Instructions to follow
Copy out the data below from the line containing "[WhatisASE]: app-service-app-service-environment-intro.md" to the line containing "- [ ] Secrets rotated (if redeploying)", both lines included, with all images left out.

Data section
───
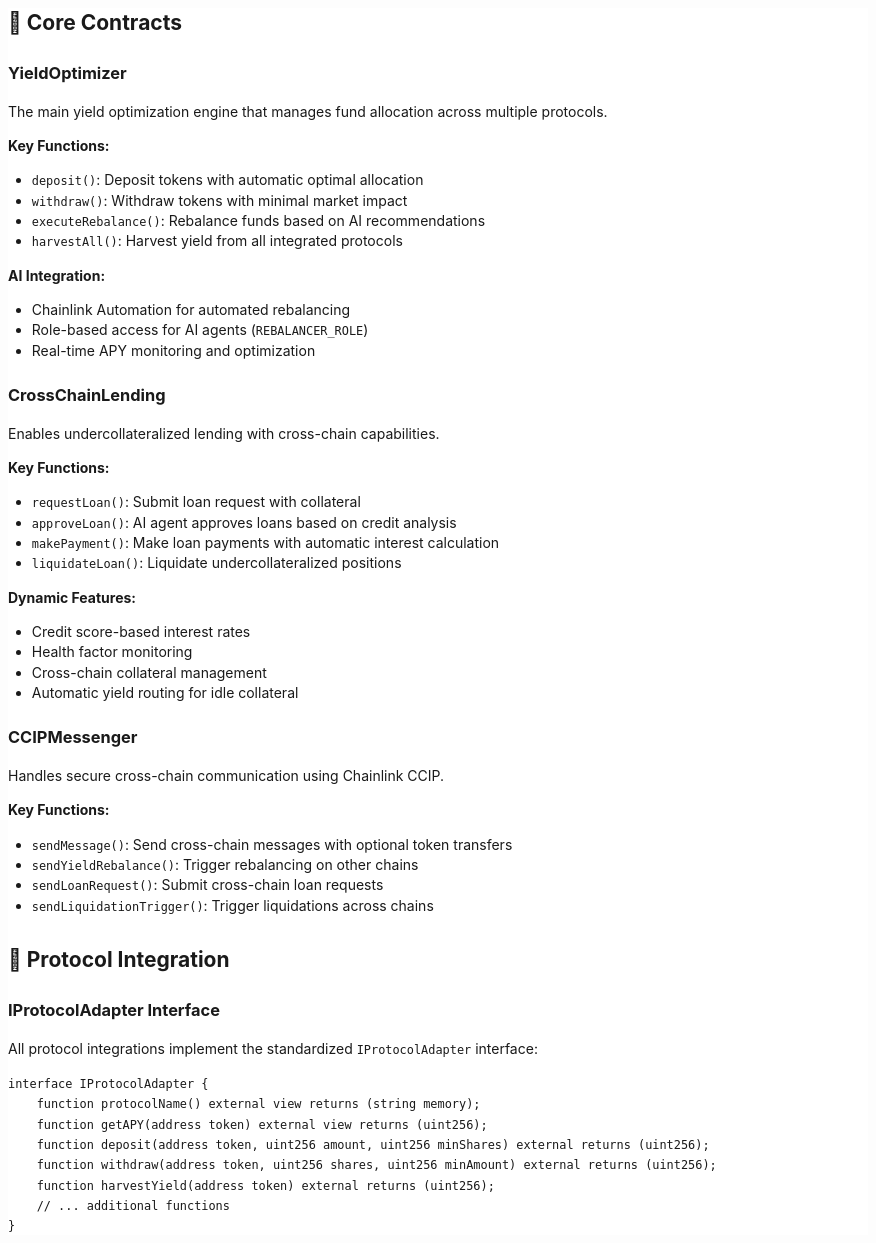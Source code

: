 ## 🔧 Core Contracts

### YieldOptimizer

The main yield optimization engine that manages fund allocation across multiple protocols.

**Key Functions:**

- `deposit()`: Deposit tokens with automatic optimal allocation
- `withdraw()`: Withdraw tokens with minimal market impact
- `executeRebalance()`: Rebalance funds based on AI recommendations
- `harvestAll()`: Harvest yield from all integrated protocols

**AI Integration:**

- Chainlink Automation for automated rebalancing
- Role-based access for AI agents (`REBALANCER_ROLE`)
- Real-time APY monitoring and optimization

### CrossChainLending

Enables undercollateralized lending with cross-chain capabilities.

**Key Functions:**

- `requestLoan()`: Submit loan request with collateral
- `approveLoan()`: AI agent approves loans based on credit analysis
- `makePayment()`: Make loan payments with automatic interest calculation
- `liquidateLoan()`: Liquidate undercollateralized positions

**Dynamic Features:**

- Credit score-based interest rates
- Health factor monitoring
- Cross-chain collateral management
- Automatic yield routing for idle collateral

### CCIPMessenger

Handles secure cross-chain communication using Chainlink CCIP.

**Key Functions:**

- `sendMessage()`: Send cross-chain messages with optional token transfers
- `sendYieldRebalance()`: Trigger rebalancing on other chains
- `sendLoanRequest()`: Submit cross-chain loan requests
- `sendLiquidationTrigger()`: Trigger liquidations across chains

## 🔌 Protocol Integration

### IProtocolAdapter Interface

All protocol integrations implement the standardized `IProtocolAdapter` interface:

```solidity
interface IProtocolAdapter {
    function protocolName() external view returns (string memory);
    function getAPY(address token) external view returns (uint256);
    function deposit(address token, uint256 amount, uint256 minShares) external returns (uint256);
    function withdraw(address token, uint256 shares, uint256 minAmount) external returns (uint256);
    function harvestYield(address token) external returns (uint256);
    // ... additional functions
}
```
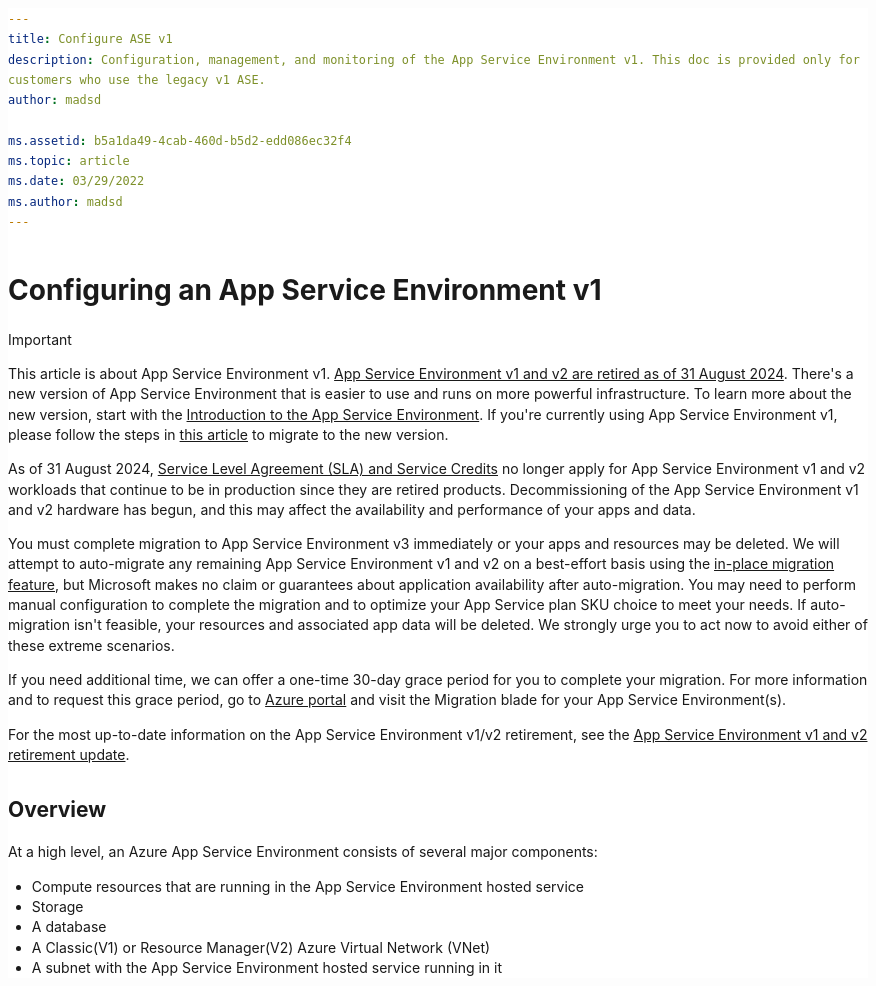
 ```yaml
---
title: Configure ASE v1
description: Configuration, management, and monitoring of the App Service Environment v1. This doc is provided only for customers who use the legacy v1 ASE.
author: madsd

ms.assetid: b5a1da49-4cab-460d-b5d2-edd086ec32f4
ms.topic: article
ms.date: 03/29/2022
ms.author: madsd
---
```

# Configuring an App Service Environment v1

> [!IMPORTANT]
> This article is about App Service Environment v1. [App Service Environment v1 and v2 are retired as of 31 August 2024](https://aka.ms/postEOL/ASE). There's a new version of App Service Environment that is easier to use and runs on more powerful infrastructure. To learn more about the new version, start with the [Introduction to the App Service Environment](overview.md). If you're currently using App Service Environment v1, please follow the steps in [this article](upgrade-to-asev3.md) to migrate to the new version.
>
> As of 31 August 2024, [Service Level Agreement (SLA) and Service Credits](https://aka.ms/postEOL/ASE/SLA) no longer apply for App Service Environment v1 and v2 workloads that continue to be in production since they are retired products. Decommissioning of the App Service Environment v1 and v2 hardware has begun, and this may affect the availability and performance of your apps and data.
>
> You must complete migration to App Service Environment v3 immediately or your apps and resources may be deleted. We will attempt to auto-migrate any remaining App Service Environment v1 and v2 on a best-effort basis using the [in-place migration feature](migrate.md), but Microsoft makes no claim or guarantees about application availability after auto-migration. You may need to perform manual configuration to complete the migration and to optimize your App Service plan SKU choice to meet your needs. If auto-migration isn't feasible, your resources and associated app data will be deleted. We strongly urge you to act now to avoid either of these extreme scenarios. 
>
> If you need additional time, we can offer a one-time 30-day grace period for you to complete your migration. For more information and to request this grace period, go to [Azure portal](https://portal.azure.com) and visit the Migration blade for your App Service Environment(s).
>
> For the most up-to-date information on the App Service Environment v1/v2 retirement, see the [App Service Environment v1 and v2 retirement update](https://github.com/Azure/app-service-announcements/issues/469).
>

## Overview
At a high level, an Azure App Service Environment consists of several major components:

* Compute resources that are running in the App Service Environment hosted service
* Storage
* A database
* A Classic(V1) or Resource Manager(V2) Azure Virtual Network (VNet) 
* A subnet with the App Service Environment hosted service running in it


[1]: ./media/app-service-web-configure-an-app-service-environment/ase-icon.png
[2]: ./media/app-service-web-configure-an-app-service-environment/aseconfig-aseblade.png
[3]: ./media/app-service-web-configure-an-app-service-environment/aseconfig-poolchart.png
[4]: ./media/app-service-web-configure-an-app-service-environment/aseconfig-properties.png
[5]: ./media/app-service-web-configure-an-app-service-environment/aseconfig-poolblade.png
[6]: ./media/app-service-web-configure-an-app-service-environment/aseconfig-scalecommand.png
[7]: ./media/app-service-web-configure-an-app-service-environment/aseconfig-poolscale.png
[8]: ./media/app-service-web-configure-an-app-service-environment/aseconfig-pricingtiers.png
[9]: ./media/app-service-web-configure-an-app-service-environment/aseconfig-deletease.png
[WhatisASE]: app-service-app-service-environment-intro.md
[Appserviceplans]: ../overview-hosting-plans.md
[HowtoScale]: app-service-web-scale-a-web-app-in-an-app-service-environment.md
[ControlInbound]: app-service-app-service-environment-control-inbound-traffic.md
[virtualnetwork]: ../../virtual-network/virtual-networks-faq.md
[AppServicePricing]: https://azure.microsoft.com/pricing/details/app-service/
[ASEAutoscale]: app-service-environment-auto-scale.md
[ExpressRoute]: app-service-app-service-environment-network-configuration-expressroute.md
[ILBASE]: app-service-environment-with-internal-load-balancer.md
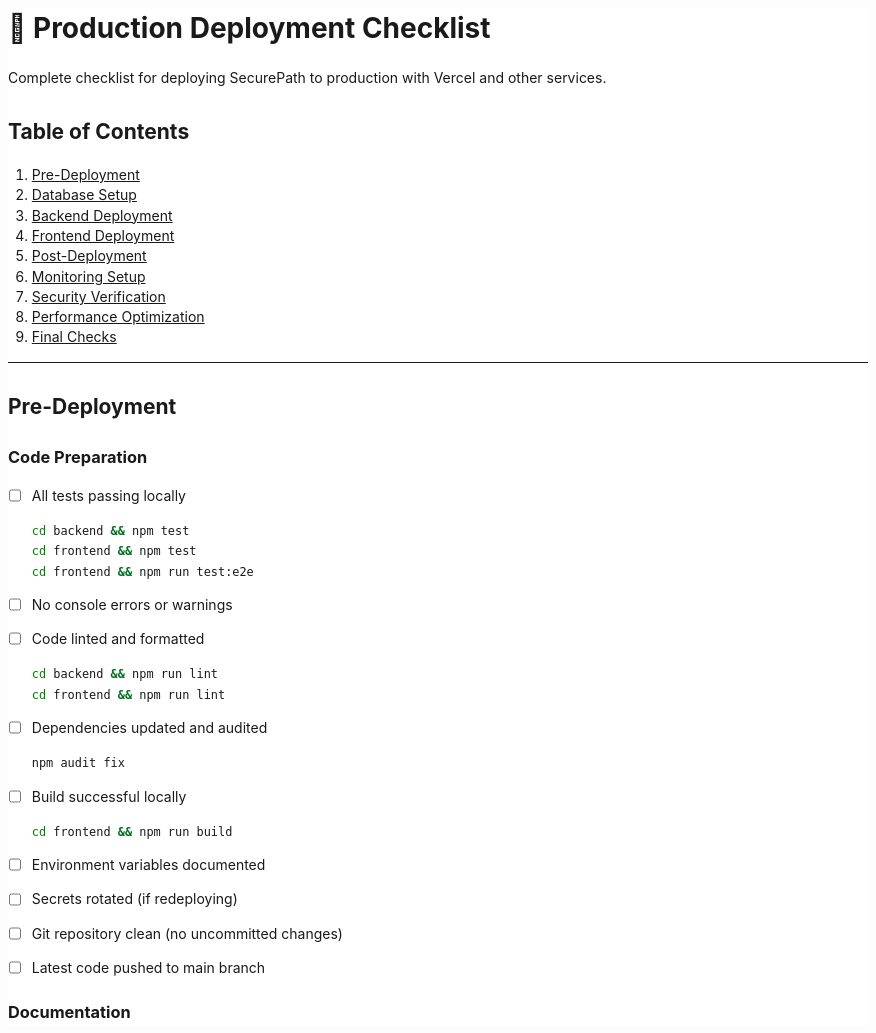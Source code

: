 # 🚀 Production Deployment Checklist

Complete checklist for deploying SecurePath to production with Vercel and other services.

## Table of Contents

1. [Pre-Deployment](#pre-deployment)
2. [Database Setup](#database-setup)
3. [Backend Deployment](#backend-deployment)
4. [Frontend Deployment](#frontend-deployment)
5. [Post-Deployment](#post-deployment)
6. [Monitoring Setup](#monitoring-setup)
7. [Security Verification](#security-verification)
8. [Performance Optimization](#performance-optimization)
9. [Final Checks](#final-checks)

---

## Pre-Deployment

### Code Preparation

- [ ] All tests passing locally
  ```bash
  cd backend && npm test
  cd frontend && npm test
  cd frontend && npm run test:e2e
  ```

- [ ] No console errors or warnings
- [ ] Code linted and formatted
  ```bash
  cd backend && npm run lint
  cd frontend && npm run lint
  ```

- [ ] Dependencies updated and audited
  ```bash
  npm audit fix
  ```

- [ ] Build successful locally
  ```bash
  cd frontend && npm run build
  ```

- [ ] Environment variables documented
- [ ] Secrets rotated (if redeploying)
- [ ] Git repository clean (no uncommitted changes)
- [ ] Latest code pushed to main branch

### Documentation
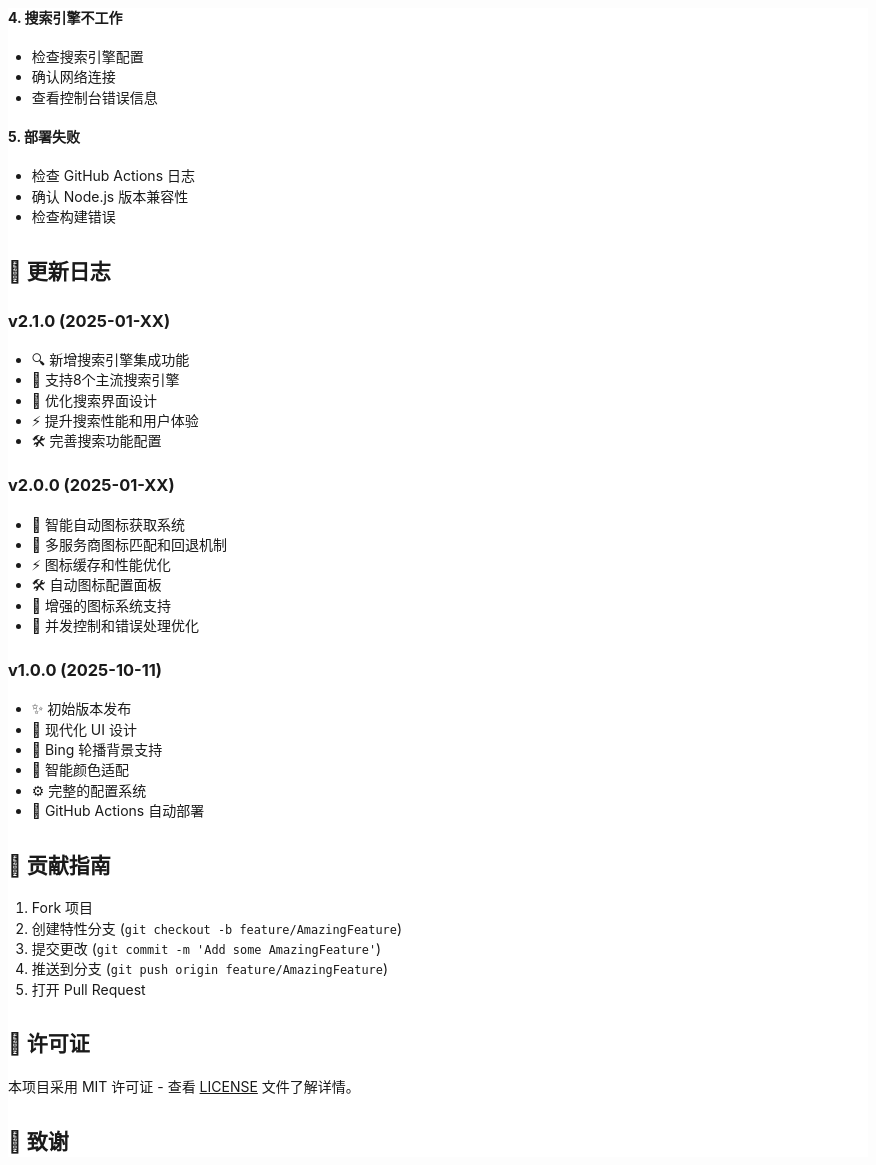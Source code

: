 #### 4. 搜索引擎不工作
- 检查搜索引擎配置
- 确认网络连接
- 查看控制台错误信息

#### 5. 部署失败
- 检查 GitHub Actions 日志
- 确认 Node.js 版本兼容性
- 检查构建错误

## 📝 更新日志

### v2.1.0 (2025-01-XX)
- 🔍 新增搜索引擎集成功能
- 🎯 支持8个主流搜索引擎
- 🎨 优化搜索界面设计
- ⚡ 提升搜索性能和用户体验
- 🛠️ 完善搜索功能配置

### v2.0.0 (2025-01-XX)
- 🎯 智能自动图标获取系统
- 🔄 多服务商图标匹配和回退机制
- ⚡ 图标缓存和性能优化
- 🛠️ 自动图标配置面板
- 🎨 增强的图标系统支持
- 🚀 并发控制和错误处理优化

### v1.0.0 (2025-10-11)
- ✨ 初始版本发布
- 🎨 现代化 UI 设计
- 🔄 Bing 轮播背景支持
- 🎯 智能颜色适配
- ⚙️ 完整的配置系统
- 🚀 GitHub Actions 自动部署

## 🤝 贡献指南

1. Fork 项目
2. 创建特性分支 (`git checkout -b feature/AmazingFeature`)
3. 提交更改 (`git commit -m 'Add some AmazingFeature'`)
4. 推送到分支 (`git push origin feature/AmazingFeature`)
5. 打开 Pull Request

## 📄 许可证

本项目采用 MIT 许可证 - 查看 [LICENSE](LICENSE) 文件了解详情。

## 🙏 致谢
───
Written response
[WhatisASE]: app-service-app-service-environment-intro.md
[Appserviceplans]: ../overview-hosting-plans.md
[HowtoScale]: app-service-web-scale-a-web-app-in-an-app-service-environment.md
[ControlInbound]: app-service-app-service-environment-control-inbound-traffic.md
[virtualnetwork]: ../../virtual-network/virtual-networks-faq.md
[AppServicePricing]: https://azure.microsoft.com/pricing/details/app-service/
[ASEAutoscale]: app-service-environment-auto-scale.md
[ExpressRoute]: app-service-app-service-environment-network-configuration-expressroute.md
[ILBASE]: app-service-environment-with-internal-load-balancer.md
Source code

: # 🚀 Production Deployment Checklist

Complete checklist for deploying SecurePath to production with Vercel and other services.

## Table of Contents

1. [Pre-Deployment](#pre-deployment)
2. [Database Setup](#database-setup)
3. [Backend Deployment](#backend-deployment)
4. [Frontend Deployment](#frontend-deployment)
5. [Post-Deployment](#post-deployment)
6. [Monitoring Setup](#monitoring-setup)
7. [Security Verification](#security-verification)
8. [Performance Optimization](#performance-optimization)
9. [Final Checks](#final-checks)

---

## Pre-Deployment

### Code Preparation

- [ ] All tests passing locally
  ```bash
  cd backend && npm test
  cd frontend && npm test
  cd frontend && npm run test:e2e
  ```

- [ ] No console errors or warnings
- [ ] Code linted and formatted
  ```bash
  cd backend && npm run lint
  cd frontend && npm run lint
  ```

- [ ] Dependencies updated and audited
  ```bash
  npm audit fix
  ```

- [ ] Build successful locally
  ```bash
  cd frontend && npm run build
  ```

- [ ] Environment variables documented
- [ ] Secrets rotated (if redeploying)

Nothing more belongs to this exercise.